EXHIBIT #3: APAC FX AND EQUITY HOLDINGS
Source: BNY
Our take
EM currencies will struggle amid tariff risk and the experience of USDBRL and USDTRY shows the bar remains high for carry names to overcome dollar demand. However, change is afoot in APAC given newfound optimism in China. Led by the technology sector, the Shanghai composite and Hong Kong Tech Index are nearly 4% and 11% month-to-date, respectively. Retail and official demand domestically have outweighed foreign selling pressure over the past few months across the region. This could be the beginning of the return of the animal spirits in Chinese equities, and cross-border investors will come under increasing pressure to participate. However, APAC currencies have been relatively resilient despite elevated DXY and higher US bonds yields, supported by valuations and light holdings (Exhibit #3).
Forward look
Chinese equities will likely be supportive in the near term with the return of foreign investor interest. iFlow equities’ scored holdings posted a sharp reversal in recent weeks after an extended period of risk reduction in Q4 2024, but holdings remain below the long-term average. That said, a rising equity market might not necessarily mean a strong regional currency. Policy differentials will continue to support the dollar, while increased hedging demand and fiscal loosening will likely weigh on general emerging market flows and APAC currencies.
Our asset flows point to a strongly risk-on theme, and this is now extending into the FX market. However, core relationships between the dollar and risk sentiment have shifted compared to the past year and first days of the inauguration. This is not sustainable given the current policy and growth mix in the US, which continues to support US exceptionalism based on yields and data.

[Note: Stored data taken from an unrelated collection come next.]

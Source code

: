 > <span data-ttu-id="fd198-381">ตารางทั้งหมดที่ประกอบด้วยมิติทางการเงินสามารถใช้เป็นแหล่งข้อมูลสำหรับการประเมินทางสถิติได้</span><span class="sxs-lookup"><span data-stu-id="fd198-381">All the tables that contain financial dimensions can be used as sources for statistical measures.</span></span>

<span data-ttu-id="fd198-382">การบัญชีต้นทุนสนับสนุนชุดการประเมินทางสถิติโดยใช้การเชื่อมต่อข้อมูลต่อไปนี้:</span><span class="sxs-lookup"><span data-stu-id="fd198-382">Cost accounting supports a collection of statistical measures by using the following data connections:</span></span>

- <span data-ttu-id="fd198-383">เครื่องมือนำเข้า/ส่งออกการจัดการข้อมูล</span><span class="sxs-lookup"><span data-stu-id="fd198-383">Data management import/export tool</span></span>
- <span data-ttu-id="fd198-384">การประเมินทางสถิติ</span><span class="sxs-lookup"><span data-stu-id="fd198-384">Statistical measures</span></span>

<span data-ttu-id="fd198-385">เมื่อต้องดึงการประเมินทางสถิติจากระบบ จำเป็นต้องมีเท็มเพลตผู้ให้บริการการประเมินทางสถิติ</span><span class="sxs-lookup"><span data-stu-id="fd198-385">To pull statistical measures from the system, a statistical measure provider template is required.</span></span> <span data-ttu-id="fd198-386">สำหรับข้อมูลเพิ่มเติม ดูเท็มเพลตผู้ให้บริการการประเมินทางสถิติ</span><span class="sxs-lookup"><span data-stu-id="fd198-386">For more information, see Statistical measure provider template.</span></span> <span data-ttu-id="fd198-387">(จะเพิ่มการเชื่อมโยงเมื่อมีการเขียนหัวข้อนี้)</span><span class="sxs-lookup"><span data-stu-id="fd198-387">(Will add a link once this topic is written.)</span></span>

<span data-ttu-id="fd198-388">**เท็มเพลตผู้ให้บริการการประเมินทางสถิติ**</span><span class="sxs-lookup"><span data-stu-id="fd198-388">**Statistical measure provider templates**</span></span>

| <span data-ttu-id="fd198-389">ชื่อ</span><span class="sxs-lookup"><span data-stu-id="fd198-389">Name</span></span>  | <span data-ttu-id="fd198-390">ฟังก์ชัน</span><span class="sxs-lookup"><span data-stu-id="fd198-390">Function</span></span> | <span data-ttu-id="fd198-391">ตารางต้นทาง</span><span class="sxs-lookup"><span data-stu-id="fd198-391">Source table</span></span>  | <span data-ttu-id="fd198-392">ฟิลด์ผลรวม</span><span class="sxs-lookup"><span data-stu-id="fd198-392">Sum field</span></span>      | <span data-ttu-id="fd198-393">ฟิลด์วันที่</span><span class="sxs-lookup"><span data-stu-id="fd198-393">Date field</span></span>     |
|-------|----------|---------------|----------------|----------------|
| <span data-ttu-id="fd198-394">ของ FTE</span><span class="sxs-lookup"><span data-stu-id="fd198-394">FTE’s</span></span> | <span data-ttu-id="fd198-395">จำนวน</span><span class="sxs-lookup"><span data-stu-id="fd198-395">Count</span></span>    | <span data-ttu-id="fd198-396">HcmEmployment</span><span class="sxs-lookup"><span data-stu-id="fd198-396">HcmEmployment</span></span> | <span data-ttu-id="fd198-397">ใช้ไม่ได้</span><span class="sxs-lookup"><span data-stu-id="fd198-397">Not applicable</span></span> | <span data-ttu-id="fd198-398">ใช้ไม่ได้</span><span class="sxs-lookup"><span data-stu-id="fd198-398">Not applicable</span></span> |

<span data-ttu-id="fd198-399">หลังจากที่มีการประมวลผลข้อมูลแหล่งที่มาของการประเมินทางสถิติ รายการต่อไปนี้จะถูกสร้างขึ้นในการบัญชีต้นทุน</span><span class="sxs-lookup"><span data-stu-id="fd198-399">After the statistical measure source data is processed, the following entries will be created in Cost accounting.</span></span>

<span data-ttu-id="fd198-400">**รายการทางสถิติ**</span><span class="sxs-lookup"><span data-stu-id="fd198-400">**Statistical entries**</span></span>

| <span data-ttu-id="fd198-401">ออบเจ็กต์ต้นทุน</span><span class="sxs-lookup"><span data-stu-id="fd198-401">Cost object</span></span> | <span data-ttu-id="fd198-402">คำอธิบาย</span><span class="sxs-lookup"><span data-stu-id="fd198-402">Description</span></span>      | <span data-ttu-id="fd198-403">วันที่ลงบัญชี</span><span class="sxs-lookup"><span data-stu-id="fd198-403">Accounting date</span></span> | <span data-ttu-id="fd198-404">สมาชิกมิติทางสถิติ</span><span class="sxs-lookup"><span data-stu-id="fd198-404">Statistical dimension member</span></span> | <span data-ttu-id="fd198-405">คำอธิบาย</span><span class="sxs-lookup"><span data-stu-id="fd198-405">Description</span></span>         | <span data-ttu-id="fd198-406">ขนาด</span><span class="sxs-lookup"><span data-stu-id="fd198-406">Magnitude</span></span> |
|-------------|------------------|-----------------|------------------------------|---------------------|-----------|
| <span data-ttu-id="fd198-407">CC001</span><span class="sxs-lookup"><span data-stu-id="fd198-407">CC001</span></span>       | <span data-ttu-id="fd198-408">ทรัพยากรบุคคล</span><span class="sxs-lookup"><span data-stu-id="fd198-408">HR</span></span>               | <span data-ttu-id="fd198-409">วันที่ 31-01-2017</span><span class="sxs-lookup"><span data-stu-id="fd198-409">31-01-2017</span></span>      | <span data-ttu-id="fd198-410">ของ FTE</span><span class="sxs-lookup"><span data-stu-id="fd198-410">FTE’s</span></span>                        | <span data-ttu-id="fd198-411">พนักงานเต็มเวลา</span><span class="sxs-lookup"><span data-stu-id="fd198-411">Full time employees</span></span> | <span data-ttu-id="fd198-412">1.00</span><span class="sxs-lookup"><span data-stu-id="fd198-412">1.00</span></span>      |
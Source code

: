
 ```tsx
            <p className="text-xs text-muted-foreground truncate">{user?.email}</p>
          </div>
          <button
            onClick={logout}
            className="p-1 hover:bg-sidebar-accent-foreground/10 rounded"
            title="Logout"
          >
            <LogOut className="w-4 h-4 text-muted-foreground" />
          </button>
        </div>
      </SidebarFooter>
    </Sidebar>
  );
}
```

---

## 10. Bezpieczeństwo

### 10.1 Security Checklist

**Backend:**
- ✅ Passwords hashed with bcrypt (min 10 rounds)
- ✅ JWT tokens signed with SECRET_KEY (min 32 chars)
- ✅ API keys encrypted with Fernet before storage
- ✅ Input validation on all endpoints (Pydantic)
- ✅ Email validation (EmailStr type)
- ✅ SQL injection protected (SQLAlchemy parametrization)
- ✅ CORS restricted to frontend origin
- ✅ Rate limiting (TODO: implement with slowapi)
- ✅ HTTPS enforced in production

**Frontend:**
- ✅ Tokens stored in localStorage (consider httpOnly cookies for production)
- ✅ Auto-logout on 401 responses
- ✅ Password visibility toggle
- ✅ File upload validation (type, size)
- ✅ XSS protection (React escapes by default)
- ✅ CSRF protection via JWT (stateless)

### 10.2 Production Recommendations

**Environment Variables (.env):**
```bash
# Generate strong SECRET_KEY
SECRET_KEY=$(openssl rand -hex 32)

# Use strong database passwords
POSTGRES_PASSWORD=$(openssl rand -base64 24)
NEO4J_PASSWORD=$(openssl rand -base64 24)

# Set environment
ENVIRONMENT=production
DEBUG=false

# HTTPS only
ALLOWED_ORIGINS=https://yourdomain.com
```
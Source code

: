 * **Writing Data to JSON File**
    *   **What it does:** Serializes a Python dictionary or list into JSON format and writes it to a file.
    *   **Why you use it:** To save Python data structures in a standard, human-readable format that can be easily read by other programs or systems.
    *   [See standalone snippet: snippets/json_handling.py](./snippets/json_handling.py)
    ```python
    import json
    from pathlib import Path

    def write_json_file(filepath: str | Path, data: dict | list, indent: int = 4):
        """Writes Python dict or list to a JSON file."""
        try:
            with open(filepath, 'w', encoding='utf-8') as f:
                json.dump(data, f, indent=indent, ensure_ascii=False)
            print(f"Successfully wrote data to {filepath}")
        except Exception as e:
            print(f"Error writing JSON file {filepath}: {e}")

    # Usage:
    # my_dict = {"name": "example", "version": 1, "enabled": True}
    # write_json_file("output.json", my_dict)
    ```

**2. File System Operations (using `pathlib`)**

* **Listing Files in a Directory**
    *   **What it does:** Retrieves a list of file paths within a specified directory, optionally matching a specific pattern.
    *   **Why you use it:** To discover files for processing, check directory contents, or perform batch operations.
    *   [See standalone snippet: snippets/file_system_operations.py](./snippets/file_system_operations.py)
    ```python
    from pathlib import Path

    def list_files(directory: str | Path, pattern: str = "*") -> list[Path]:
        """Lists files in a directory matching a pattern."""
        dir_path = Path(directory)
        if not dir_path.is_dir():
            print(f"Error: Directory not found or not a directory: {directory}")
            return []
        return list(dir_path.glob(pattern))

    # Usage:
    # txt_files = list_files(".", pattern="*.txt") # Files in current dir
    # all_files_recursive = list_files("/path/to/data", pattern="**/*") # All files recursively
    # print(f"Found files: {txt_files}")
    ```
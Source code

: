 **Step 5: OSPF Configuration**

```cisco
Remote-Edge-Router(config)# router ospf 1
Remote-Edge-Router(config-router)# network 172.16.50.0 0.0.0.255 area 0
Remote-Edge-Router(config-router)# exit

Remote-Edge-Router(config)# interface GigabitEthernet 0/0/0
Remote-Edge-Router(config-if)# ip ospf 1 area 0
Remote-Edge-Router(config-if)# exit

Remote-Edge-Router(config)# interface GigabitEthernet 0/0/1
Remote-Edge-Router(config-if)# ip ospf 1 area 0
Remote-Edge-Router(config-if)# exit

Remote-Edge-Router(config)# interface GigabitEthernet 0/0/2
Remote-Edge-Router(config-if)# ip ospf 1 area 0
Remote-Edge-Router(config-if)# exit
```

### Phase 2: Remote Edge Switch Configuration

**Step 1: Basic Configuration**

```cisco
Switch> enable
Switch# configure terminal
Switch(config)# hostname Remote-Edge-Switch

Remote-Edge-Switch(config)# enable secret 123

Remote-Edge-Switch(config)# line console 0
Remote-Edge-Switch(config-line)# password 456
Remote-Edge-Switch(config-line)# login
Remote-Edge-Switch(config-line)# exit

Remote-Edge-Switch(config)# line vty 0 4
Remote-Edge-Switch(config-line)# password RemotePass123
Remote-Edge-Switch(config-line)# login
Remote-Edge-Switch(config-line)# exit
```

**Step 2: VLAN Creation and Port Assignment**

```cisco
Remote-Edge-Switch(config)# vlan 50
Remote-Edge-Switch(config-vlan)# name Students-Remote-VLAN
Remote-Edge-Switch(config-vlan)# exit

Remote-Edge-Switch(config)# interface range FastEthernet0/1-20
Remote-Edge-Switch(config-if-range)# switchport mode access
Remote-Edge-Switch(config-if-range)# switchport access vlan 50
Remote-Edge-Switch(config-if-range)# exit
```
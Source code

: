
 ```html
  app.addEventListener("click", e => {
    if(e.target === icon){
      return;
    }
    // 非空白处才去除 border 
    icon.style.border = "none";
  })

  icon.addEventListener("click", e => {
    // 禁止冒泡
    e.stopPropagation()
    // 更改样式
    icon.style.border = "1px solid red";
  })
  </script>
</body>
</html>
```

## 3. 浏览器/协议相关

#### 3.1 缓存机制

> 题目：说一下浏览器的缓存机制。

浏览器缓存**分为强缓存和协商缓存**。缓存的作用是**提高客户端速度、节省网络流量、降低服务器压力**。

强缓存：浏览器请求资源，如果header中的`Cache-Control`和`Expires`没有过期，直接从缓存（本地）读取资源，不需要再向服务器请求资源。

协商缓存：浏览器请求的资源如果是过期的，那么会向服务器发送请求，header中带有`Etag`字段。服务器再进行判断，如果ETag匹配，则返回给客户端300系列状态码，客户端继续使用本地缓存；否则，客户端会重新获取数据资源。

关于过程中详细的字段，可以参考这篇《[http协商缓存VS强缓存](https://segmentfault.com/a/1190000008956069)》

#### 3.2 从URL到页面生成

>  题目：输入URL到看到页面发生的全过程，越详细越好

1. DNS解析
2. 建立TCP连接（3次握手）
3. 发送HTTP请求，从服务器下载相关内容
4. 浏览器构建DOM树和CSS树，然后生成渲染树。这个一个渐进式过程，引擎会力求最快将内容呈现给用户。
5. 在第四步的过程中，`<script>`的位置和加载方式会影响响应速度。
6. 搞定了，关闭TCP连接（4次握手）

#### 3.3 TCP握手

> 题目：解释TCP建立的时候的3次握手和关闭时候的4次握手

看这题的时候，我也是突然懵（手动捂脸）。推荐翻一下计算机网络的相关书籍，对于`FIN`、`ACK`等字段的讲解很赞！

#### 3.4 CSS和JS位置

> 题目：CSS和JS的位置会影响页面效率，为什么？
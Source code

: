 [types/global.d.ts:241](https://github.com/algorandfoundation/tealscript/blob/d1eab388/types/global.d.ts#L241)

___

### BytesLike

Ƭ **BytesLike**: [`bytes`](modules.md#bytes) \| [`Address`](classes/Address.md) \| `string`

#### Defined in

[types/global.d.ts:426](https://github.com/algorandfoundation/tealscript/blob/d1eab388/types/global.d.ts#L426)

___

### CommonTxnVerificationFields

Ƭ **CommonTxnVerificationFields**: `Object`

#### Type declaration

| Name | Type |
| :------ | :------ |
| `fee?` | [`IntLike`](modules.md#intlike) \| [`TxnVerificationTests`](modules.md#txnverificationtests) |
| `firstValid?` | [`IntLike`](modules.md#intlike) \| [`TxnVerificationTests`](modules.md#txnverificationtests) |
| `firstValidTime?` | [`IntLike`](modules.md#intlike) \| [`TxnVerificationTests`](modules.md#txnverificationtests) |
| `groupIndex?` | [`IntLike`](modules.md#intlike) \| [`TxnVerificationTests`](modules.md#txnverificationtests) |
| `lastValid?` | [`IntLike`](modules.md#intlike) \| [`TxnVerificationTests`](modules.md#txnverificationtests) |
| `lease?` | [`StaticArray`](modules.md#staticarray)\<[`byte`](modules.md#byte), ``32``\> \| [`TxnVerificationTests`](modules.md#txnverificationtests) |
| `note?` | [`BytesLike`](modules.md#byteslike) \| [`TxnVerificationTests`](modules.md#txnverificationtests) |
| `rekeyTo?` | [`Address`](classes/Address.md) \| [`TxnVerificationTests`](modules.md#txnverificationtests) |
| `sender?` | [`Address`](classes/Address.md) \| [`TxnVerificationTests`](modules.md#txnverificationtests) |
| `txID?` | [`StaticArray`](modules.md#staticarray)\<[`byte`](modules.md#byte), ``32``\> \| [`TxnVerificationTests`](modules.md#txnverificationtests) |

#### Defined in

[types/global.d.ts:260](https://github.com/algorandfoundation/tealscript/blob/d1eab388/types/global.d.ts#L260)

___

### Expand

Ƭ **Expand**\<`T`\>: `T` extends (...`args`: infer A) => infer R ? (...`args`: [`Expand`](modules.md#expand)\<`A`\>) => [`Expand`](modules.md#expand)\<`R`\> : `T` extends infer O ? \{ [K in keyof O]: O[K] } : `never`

We expect tariff risk to return to the fore, to be reflected in sharp gains in short-dated implied volatility in core dollar pairs. The dollar will only base when the combination of a strong dollar, higher yields and trade policy-induced uncertainty sufficiently tightens financial conditions to restrain US growth. Consequently, we believe markets will maintain or add to positions in short-dated dollar options, while looking to lock in gains in equity positions outside the US through FX hedging and outright holdings reduction later this quarter.